The Traffic Usage Trending report allows you to view selected customers’ daily voice minutes per destination group set. This report evaluates historic data to indicate whether a customer’s voice traffic has gone up, down or remained constant. When the report is configured and generated you will find the following indicators:

List of input fields
Name Mandatory Range of Values Description

Reseller

Y

Existing Resellers

Whether to generate report for direct customer or specific reseller.

Customer / Subcustomer

N

Existing customers and subcustomers. All by default

Shows a report for one or more customers depending on what is selected.

From

Y

Date

The date of comparison used.

To

Y

Date

A specific date used for comparison.

Number of Weeks

Y

Numeric,

4 by default

Number of weeks that should be used to calculate Average Minutes.

Destination Group Sets

N

The names of the existing destination group sets

The choice of one or more destination group sets. If no destination group set is required, select blank.

Variance

Y

Percentage ratio,

values from 1 to 100

Defines which variance is significant for demonstrating trending changes. For example, if the Variance is 10%, the difference in minutes between two compared days that is greater than 10% signifies a change in traffic, negative or positive. If the values stay within 10% then it is considered to be unchanged.

 

List of output fields
Column Description

Reseller

Reseller’s name.

Customers

The name of the corresponding customer.

Date

Date in the specified format.

Total Minutes

Total daily minutes per customer.

Indicator

Green if Total Minutes value is greater than Average Minutes , Red if less, Blue if Total Minutes and Average Minutes values are within the predefined Variance .

Average Minutes

Average minutes per customer based on dividing the minutes by the number of weeks (4 by default).

 

For example: to determine the billing for October 30th, PortaBilling® looks up the total minutes for October 30th, the 23rd, the 16th and the 9th (based the Number of Weeks option). Then the system estimates the average mean for this data, which becomes the value for Average Minutes .

Variance

Difference between the two days compared.

 

How it works

For example, you need to know the statistics for December 2012 and compare them with those from December 2011.

 

In the Input Parameters tab, specify the reseller and the customer, put January 1st 2012 into the From field and January 1st 2013 into the To field. Let’s use a Variance of 10% and for the Number of Weeks use 4 (the default). This way the minutes for each day of week will be calculated over the previous 4 week’s corresponding days.

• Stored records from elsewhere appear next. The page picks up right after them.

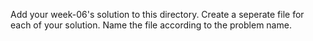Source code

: Add your week-06's solution to this directory.
Create a seperate file for each of your solution. Name the file according to the problem name.

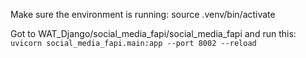 Make sure the environment is running:
source .venv/bin/activate

Got to WAT_Django/social_media_fapi/social_media_fapi and run this:
`uvicorn social_media_fapi.main:app --port 8002 --reload`
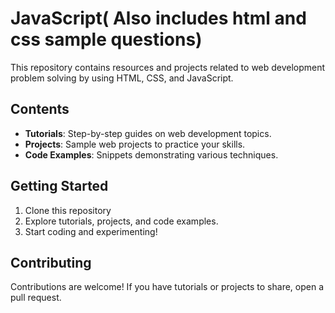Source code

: # JavaScript( Also includes html and css sample questions)

This repository contains resources and projects related to web development  problem solving by using HTML, CSS, and JavaScript.

## Contents

- **Tutorials**: Step-by-step guides on web development topics.
- **Projects**: Sample web projects to practice your skills.
- **Code Examples**: Snippets demonstrating various techniques.

## Getting Started

1. Clone this repository
2. Explore tutorials, projects, and code examples.
3. Start coding and experimenting!

## Contributing

Contributions are welcome! If you have tutorials or projects to share, open a pull request.

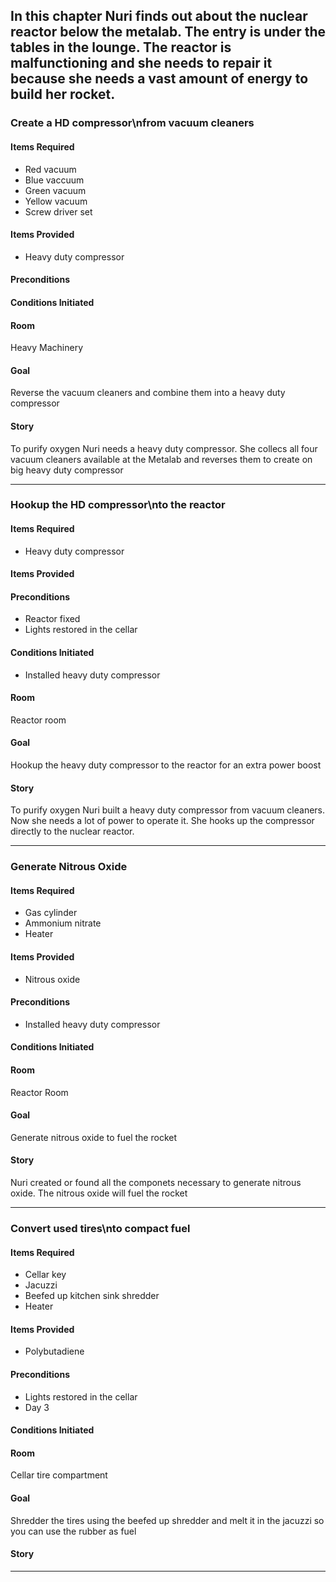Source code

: ## In this chapter Nuri finds out about the nuclear reactor below the metalab. The entry is under the tables in the lounge. The reactor is malfunctioning and she needs to repair it because she needs a vast amount of energy to build her rocket.

### Create a HD compressor\nfrom vacuum cleaners 
#### Items Required
* Red vacuum
* Blue vaccuum
* Green vacuum
* Yellow vacuum
* Screw driver set

#### Items Provided
* Heavy duty compressor

#### Preconditions

#### Conditions Initiated

#### Room
Heavy Machinery

#### Goal
Reverse the vacuum cleaners and combine them into a heavy duty compressor

#### Story
To purify oxygen Nuri needs a heavy duty compressor. She collecs all four vacuum cleaners available at the Metalab and reverses them to create on big heavy duty compressor

------------------


### Hookup the HD compressor\nto the reactor
#### Items Required
* Heavy duty compressor

#### Items Provided


#### Preconditions
* Reactor fixed
* Lights restored in the cellar

#### Conditions Initiated
* Installed heavy duty compressor 

#### Room
Reactor room

#### Goal
Hookup the heavy duty compressor to the reactor for an extra power boost

#### Story
To purify oxygen Nuri built a heavy duty compressor from vacuum cleaners. Now she needs a lot of power to operate it. She hooks up the compressor directly to the nuclear reactor.

------------------

### Generate Nitrous Oxide
#### Items Required
* Gas cylinder
* Ammonium nitrate
* Heater

#### Items Provided
* Nitrous oxide

#### Preconditions
* Installed heavy duty compressor 

#### Conditions Initiated

#### Room
Reactor Room

#### Goal
Generate nitrous oxide to fuel the rocket

#### Story
Nuri created or found all the componets necessary to generate nitrous oxide. The nitrous oxide will fuel the rocket

------------------

### Convert used tires\nto compact fuel
#### Items Required
* Cellar key
* Jacuzzi
* Beefed up kitchen sink shredder
* Heater

#### Items Provided
* Polybutadiene

#### Preconditions
* Lights restored in the cellar
* Day 3

#### Conditions Initiated

#### Room
Cellar tire compartment

#### Goal
Shredder the tires using the beefed up shredder and melt it in the jacuzzi so you can use the rubber as fuel

#### Story

------------------

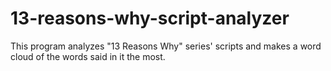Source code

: # 13-reasons-why-script-analyzer
This program analyzes "13 Reasons Why" series' scripts and makes a word cloud of the words said in it the most.
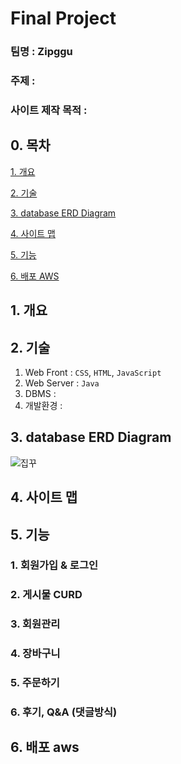 # Final Project

### 팀명 : <b>Zipggu</b>

### 주제 : 

### 사이트 제작 목적 :  



## 0. 목차

[1. 개요](#1-개요)

[2. 기술](#2-기술)

[3. database ERD Diagram](#3-database-erd-diagram)

[4. 사이트 맵](#4-사이트-맵)

[5. 기능](#5-기능)

[6. 배포 AWS](#6-배포-AWS)


## 1. 개요



## 2. 기술
1. Web Front : `CSS`, `HTML`, `JavaScript`
2. Web Server :  `Java`
3. DBMS : 
4. 개발환경 : 



## 3. database ERD Diagram
![집꾸](https://user-images.githubusercontent.com/88871773/148185823-4f5247b6-7ece-4b74-8e8a-f3eef7483214.png)


## 4. 사이트 맵



## 5. 기능
### 1. 회원가입 & 로그인

### 2. 게시물 CURD

### 3. 회원관리

### 4. 장바구니

### 5. 주문하기

### 6. 후기, Q&A (댓글방식)



## 6. 배포 aws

Then select one or several destination group sets. If several are selected, then the report will show how much traffic went through each of the destinations in each destination group set. In the Output data tab tick all the check boxes in the Visible column, so that all available information will be included in the report.

Click Save and then click Execute .

 

To evaluate the Average Minutes and generate a report, the system will look up the avarage value of minutes for January 1st 2013, December 25th 2012, December 18th 2012 and December 4th 2012. The same action will be applied to January 1st 2012: the system will look up and calculate the Average Minutes for January 1st 2012, December 25th 2011, December 18th 2011 and December 4th 2011.

 

The two values will be compared and depending on the Variance, the appropriate indicator will be applied.